In the data below, find each line containing the string "MySQL" and return it.

*** Opening Records for this exercise ***

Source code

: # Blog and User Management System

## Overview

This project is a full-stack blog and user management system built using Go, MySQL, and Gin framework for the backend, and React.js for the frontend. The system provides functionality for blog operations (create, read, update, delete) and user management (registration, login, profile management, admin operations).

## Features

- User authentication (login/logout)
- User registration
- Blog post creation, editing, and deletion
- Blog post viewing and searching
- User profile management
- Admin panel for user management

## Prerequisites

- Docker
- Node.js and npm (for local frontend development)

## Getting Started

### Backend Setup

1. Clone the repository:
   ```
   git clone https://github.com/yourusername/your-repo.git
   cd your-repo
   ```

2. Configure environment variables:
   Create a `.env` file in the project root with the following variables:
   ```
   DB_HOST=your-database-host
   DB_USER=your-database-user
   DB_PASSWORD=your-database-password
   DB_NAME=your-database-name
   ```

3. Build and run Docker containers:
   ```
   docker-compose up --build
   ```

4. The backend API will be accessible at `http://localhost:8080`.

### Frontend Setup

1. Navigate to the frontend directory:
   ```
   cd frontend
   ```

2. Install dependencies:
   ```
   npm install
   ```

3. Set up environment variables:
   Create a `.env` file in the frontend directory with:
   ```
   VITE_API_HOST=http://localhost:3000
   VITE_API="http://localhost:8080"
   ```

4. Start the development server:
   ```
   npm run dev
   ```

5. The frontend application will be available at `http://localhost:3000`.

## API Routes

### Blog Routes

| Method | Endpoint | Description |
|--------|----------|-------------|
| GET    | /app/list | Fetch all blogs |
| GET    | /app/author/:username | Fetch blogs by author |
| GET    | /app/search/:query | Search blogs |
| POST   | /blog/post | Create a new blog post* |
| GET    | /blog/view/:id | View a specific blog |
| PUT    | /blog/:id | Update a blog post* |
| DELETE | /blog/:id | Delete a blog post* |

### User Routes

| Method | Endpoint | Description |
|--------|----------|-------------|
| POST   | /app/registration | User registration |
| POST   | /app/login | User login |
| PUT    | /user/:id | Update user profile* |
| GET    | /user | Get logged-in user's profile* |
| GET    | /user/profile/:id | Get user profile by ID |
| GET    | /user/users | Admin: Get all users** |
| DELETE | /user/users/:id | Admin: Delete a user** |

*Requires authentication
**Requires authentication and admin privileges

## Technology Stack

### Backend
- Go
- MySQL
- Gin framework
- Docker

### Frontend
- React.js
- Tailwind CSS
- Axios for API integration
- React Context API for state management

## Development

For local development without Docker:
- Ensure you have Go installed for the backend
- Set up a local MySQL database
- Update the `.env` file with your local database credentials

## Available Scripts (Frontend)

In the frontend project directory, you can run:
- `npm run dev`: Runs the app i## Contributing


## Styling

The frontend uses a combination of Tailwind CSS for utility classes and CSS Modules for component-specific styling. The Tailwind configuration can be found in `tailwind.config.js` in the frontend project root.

*** Closing Records for this exercise ***

▸ **Final answer**:
This project is a full-stack blog and user management system built using Go, MySQL, and Gin framework for the backend, and React.js for the frontend. The system provides functionality for blog operations (create, read, update, delete) and user management (registration, login, profile management, admin operations).
- MySQL
- Set up a local MySQL database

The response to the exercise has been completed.